Au reste il n’est permis chez les Tartares qu’au légitime successeur de prendre le nom de cham ; & tous les princes de sa maison sont obligés de se contenter de celui de sultan qui leur est affecté. Leur état même & leurs apanages sont si sagement réglés, que si d’un côté on les met dans l’impuissance de cabaler & de troubler le repos public, de l’autre ils n’ont rien à craindre, ni pour leur vie, ni pour leur bien, de la part du gouvernement ; & cette raison fait qu’on ne voit jamais chez les habitans du nord de l’Asie, ces sortes de catastrophes d’une politique barbare, si ordinaires dans les autres cours de l’orient, où un prince n’est pas plûtôt monté sur le thrône, que pour sa sûreté il commence par sacrifier ses freres & ses parens.

Le grand cham, ou le contaisch des Kalmoucs, est indépendant de tout autre prince, & il a sous lui beaucoup d’autres chams, qui sont ses vassaux ou ses tributaires. Il habite entre les 43 & 55e degrés de latitude septentrionale : tous les autres sont vassaux de quelques autres grands princes.

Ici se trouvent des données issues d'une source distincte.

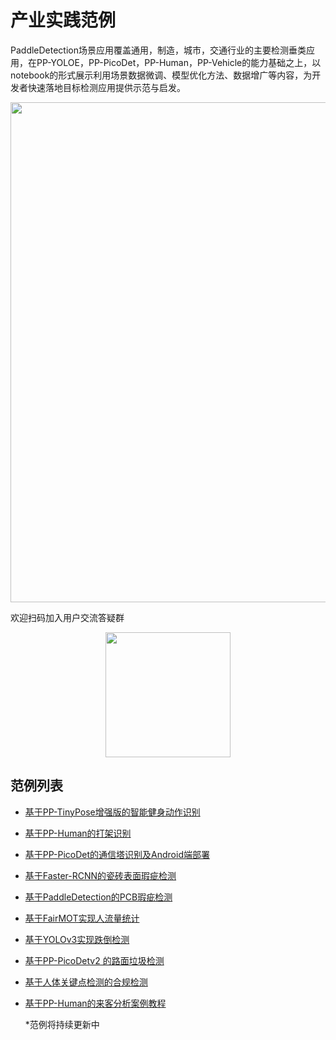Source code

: # 产业实践范例

PaddleDetection场景应用覆盖通用，制造，城市，交通行业的主要检测垂类应用，在PP-YOLOE，PP-PicoDet，PP-Human，PP-Vehicle的能力基础之上，以notebook的形式展示利用场景数据微调、模型优化方法、数据增广等内容，为开发者快速落地目标检测应用提供示范与启发。


<div  align="center">
  <img src="https://user-images.githubusercontent.com/48054808/167805539-2c9f025e-d52c-4ec1-a8fc-ec19651512e5.png" width="800"/>
</div>


欢迎扫码加入用户交流答疑群
<div  align="center">
  <img src="https://user-images.githubusercontent.com/22989727/178965953-845971d8-4f89-4d43-a0cc-9e81ec9ea9c5.jpg" width="200"/>
</div>

## 范例列表

- [基于PP-TinyPose增强版的智能健身动作识别](https://aistudio.baidu.com/aistudio/projectdetail/4385813)

- [基于PP-Human的打架识别](https://aistudio.baidu.com/aistudio/projectdetail/4086987?contributionType=1)

- [基于PP-PicoDet的通信塔识别及Android端部署](https://aistudio.baidu.com/aistudio/projectdetail/3561097)

- [基于Faster-RCNN的瓷砖表面瑕疵检测](https://aistudio.baidu.com/aistudio/projectdetail/2571419)

- [基于PaddleDetection的PCB瑕疵检测](https://aistudio.baidu.com/aistudio/projectdetail/2367089)

- [基于FairMOT实现人流量统计](https://aistudio.baidu.com/aistudio/projectdetail/2421822)

- [基于YOLOv3实现跌倒检测](https://aistudio.baidu.com/aistudio/projectdetail/2500639)

- [基于PP-PicoDetv2 的路面垃圾检测](https://aistudio.baidu.com/aistudio/projectdetail/3846170?channelType=0&channel=0)

- [基于人体关键点检测的合规检测](https://aistudio.baidu.com/aistudio/projectdetail/4061642?contributionType=1)

- [基于PP-Human的来客分析案例教程](https://aistudio.baidu.com/aistudio/projectdetail/4537344)

  *范例将持续更新中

Le cham de la petite Tartarie ou de Crimée est soûmis au grand-seigneur, qui le dépose & l’exile quand il juge à propos. Cette supériorité oblige le cham de Crimée de se trouver avec un corps de troupes nationales, lorsque le grand-seigneur commande les armées en personne : leurs troupes, comme celles de tous les autres Tartares, ne consistent qu’en cavalerie. Mais lorsque le cham est à la tête de son armée, il est obligé d’envoyer son fils ainé à Constantinople, plus pour servir d’ôtage à la fidélité de son pere, que pour assûrer l’empire Ottoman dans la famille du cham ; parce que dans les conventions faites entre la Porte & le cham des Tartares, ce dernier est appellé à la succession du grand seigneur, au cas que la maison des Ottomans vienne à manquer d’héritiers mâles.

On donne aussi en Perse le titre de cham, kan, ou chan, aux principaux seigneurs & aux gouverneurs de provinces, qui sont obligés d’entretenir un certain nombre de troupes pour le service du sophi.

Sperlingius, dans sa Dissertation sur le titre de koning, qui dans la langue allemande & dans celles du nord signifie roi, croit que le nom de kan est dérivé de celui de koning, ou koing : mais ne pourroit-on pas dire au contraire, que comme les Tartares sont plus anciens que les peuples du nord, c’est de leur langue qu’on a tiré le titre de koing, c’est-à-dire roi sur les Tartares. Voyez la relation fort curieuse qui en a été imprimée à Amsterdam en 1737. (a)

Cham, (Géog. mod.) contrée maritime d’Asie, du royaume de la Cochinchine.